The US dollar gained some support from mostly stronger than expected economic reports. 

In particular, its Q1 GDP reading was upgraded from 0.7% to 1.2% versus the 0.9% consensus, signaling that the “slowdown” in the period wasn’t all that worrisome. Durable goods orders posted a 0.7% drop versus the projected 1.4% slide but the core version disappointed with a 0.4% drop instead of the estimated 0.4% uptick. 

EUR

There were no economic reports released from the euro zone economies on Friday while today has only M3 money supply and private loans data.
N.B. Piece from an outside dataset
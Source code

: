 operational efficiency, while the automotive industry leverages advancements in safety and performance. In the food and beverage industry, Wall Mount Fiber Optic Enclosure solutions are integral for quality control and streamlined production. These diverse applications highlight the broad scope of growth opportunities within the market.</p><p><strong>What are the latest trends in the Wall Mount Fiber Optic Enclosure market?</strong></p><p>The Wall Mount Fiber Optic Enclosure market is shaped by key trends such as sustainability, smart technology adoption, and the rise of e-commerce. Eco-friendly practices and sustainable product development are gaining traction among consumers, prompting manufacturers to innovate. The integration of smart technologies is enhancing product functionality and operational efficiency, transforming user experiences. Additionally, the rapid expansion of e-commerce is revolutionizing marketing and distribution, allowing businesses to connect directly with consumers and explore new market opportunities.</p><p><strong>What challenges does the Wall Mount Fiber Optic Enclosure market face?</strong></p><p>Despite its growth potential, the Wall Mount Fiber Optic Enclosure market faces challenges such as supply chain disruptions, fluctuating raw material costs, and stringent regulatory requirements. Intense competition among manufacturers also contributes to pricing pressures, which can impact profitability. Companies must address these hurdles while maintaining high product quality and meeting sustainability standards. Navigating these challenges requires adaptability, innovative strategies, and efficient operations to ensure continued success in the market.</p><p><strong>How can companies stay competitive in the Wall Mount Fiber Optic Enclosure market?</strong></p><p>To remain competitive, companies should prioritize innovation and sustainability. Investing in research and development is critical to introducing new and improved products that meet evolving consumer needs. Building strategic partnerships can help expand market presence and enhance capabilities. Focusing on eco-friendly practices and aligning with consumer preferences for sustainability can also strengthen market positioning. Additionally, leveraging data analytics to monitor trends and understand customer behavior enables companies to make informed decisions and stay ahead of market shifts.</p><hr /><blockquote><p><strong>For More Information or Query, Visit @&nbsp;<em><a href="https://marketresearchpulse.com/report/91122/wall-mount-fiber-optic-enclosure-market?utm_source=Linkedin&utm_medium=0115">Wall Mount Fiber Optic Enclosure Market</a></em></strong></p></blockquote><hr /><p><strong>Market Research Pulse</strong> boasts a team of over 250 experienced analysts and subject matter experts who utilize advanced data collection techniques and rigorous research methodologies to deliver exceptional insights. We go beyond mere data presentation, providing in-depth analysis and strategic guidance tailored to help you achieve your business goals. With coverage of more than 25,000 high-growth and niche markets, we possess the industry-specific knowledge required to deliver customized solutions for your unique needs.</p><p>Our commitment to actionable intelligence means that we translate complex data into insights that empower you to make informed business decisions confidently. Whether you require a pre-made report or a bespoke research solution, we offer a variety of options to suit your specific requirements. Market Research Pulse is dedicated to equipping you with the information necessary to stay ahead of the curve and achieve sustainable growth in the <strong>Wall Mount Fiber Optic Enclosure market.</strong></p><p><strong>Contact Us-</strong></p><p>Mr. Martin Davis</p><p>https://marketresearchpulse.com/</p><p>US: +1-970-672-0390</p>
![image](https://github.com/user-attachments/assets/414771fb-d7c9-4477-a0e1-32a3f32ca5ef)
ECB head Draghi also has a testimony lined up and a less cautious tone than usual could mean more support for the shared currency. 

GBP

There were also no major reports out of the UK on Friday but traders seem to be wary of the upcoming snap elections and the possibility that May could lose. UK banks are closed for the holiday today so liquidity could be lower and there are no reports due. 

CHF

The franc had a mixed performance as it mostly reacted to currency-specific events. There were no reports printed out of Switzerland on Friday and none are due today so overall market sentiment could push franc pairs around and the lack of any big catalysts could keep consolidation in play.

JPY

The yen barely reacted to mixed inflation reports from Japan. The national core CPI ticked 0.3% higher versus the projected 0.4% uptick while the Tokyo core CPI advanced from -0.1% to 0.1% instead of staying flat. There are no reports due from the Japanese economy next so market sentiment could be the main driver of yen pairs’ action. 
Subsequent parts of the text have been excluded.